PROBLEM STATEMENT:
If a line in the data holds "ekstremum", copy that line out in full.

Stored dataset items
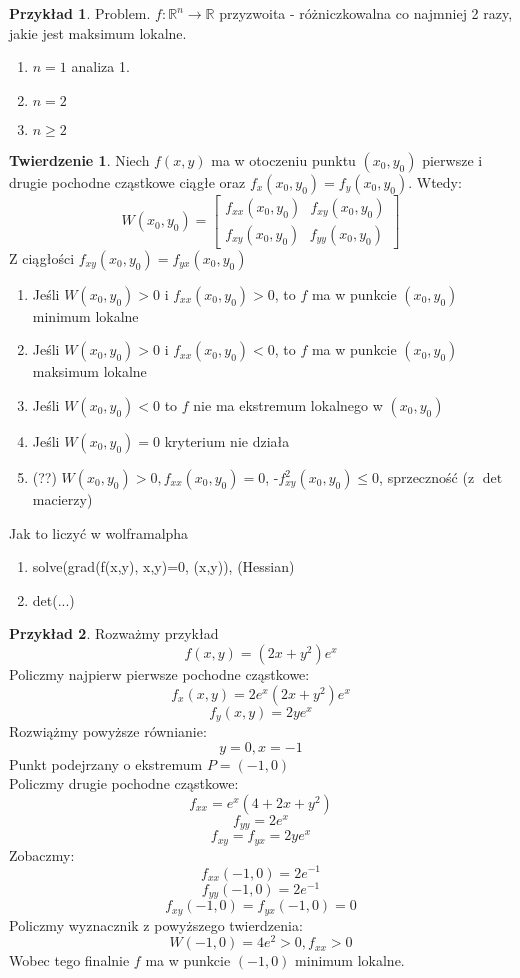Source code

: \documentclass{article}
\theoremstyle{definition}
\theoremstyle{definition}
\newtheorem{tw}{Twierdzenie}[subsection]
\theoremstyle{definition}
\newtheorem{pk}{Przykład}[subsection]
\theoremstyle{definition}
\begin{document}
\begin{pk}
    Problem. $f: \mathbb{R}^n \rightarrow \mathbb{R}$ przyzwoita - różniczkowalna co najmniej 2 razy, jakie jest maksimum lokalne.
    \begin{enumerate}
        \item $n=1$ analiza 1.
        \item $n=2$
        \item $n\geq 2$
    \end{enumerate}
\end{pk}

\begin{tw}
    Niech $f(x,y)$ ma w otoczeniu punktu $(x_0,y_0)$ pierwsze i drugie pochodne cząstkowe ciągłe oraz $f_x(x_0,y_0)=f_y(x_0,y_0)$. Wtedy:
    \[W(x_0,y_0)= \begin{bmatrix}
        f_{xx} (x_0,y_0)  \text{  }  f_{xy} (x_0,y_0) \\
        f_{xy} (x_0,y_0)  \text{  }  f_{yy} (x_0,y_0) 
        \end{bmatrix}  \]
    Z ciągłości $f_{xy} (x_0,y_0) = f_{yx} (x_0,y_0)$
\end{tw}

\begin{enumerate}
    \item Jeśli $W(x_0, y_0) > 0$ i $f_{xx} (x_0,y_0) > 0$, to $f$ ma w punkcie $(x_0,y_0)$ minimum lokalne
    \item Jeśli $W(x_0, y_0) > 0$ i $f_{xx} (x_0,y_0) < 0$, to $f$ ma w punkcie $(x_0,y_0)$ maksimum lokalne
    \item Jeśli $W(x_0, y_0) < 0$ to $f$ nie ma ekstremum lokalnego w $(x_0,y_0)$
    \item Jeśli $W(x_0, y_0) = 0$ kryterium nie działa
    \item (??) $W(x_0, y_0) > 0, f_{xx} (x_0, y_0) = 0$, -$f_{xy}^2 (x_0,y_0) \leq 0$, sprzeczność (z $\det$ macierzy)
\end{enumerate}
Jak to liczyć w wolframalpha

\begin{enumerate}
    \item solve(grad(f(x,y), {x,y})=0, (x,y)), (Hessian)
    \item det(...)
\end{enumerate}

\begin{pk}
    Rozważmy przykład \\
    \[ f(x,y) = (2x+y^2)e^x \]
    Policzmy najpierw pierwsze pochodne cząstkowe:
    \[ f_x(x,y) = 2e^x (2x+y^2)e^x\]
    \[ f_y(x,y) = 2y e^x\]
    Rozwiążmy powyższe równianie:
    \[ y = 0, x = -1\]
    Punkt podejrzany o ekstremum $P=(-1,0)$\\
    Policzmy drugie pochodne cząstkowe:
    \[ f_{xx} = e^x (4 + 2x + y^2) \]
    \[ f_{yy} = 2 e^x\]
    \[ f_{xy} = f_{yx} = 2y e^x\]
    Zobaczmy:
    \[ f_{xx} (-1,0) = 2e^{-1}\]
    \[ f_{yy} (-1,0) = 2e^{-1}\]
    \[ f_{xy} (-1,0) = f_{yx} (-1,0) = 0 \]
    Policzmy wyznacznik z powyższego twierdzenia:
    \[ W(-1, 0) = 4e^2 > 0, f_{xx} > 0 \]
    Wobec tego finalnie $f$ ma w punkcie $(-1,0)$ minimum lokalne.
\end{pk}
\end{document}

RESULT FOR THIS EXERCISE:
    \item Jeśli $W(x_0, y_0) < 0$ to $f$ nie ma ekstremum lokalnego w $(x_0,y_0)$
    Punkt podejrzany o ekstremum $P=(-1,0)$\\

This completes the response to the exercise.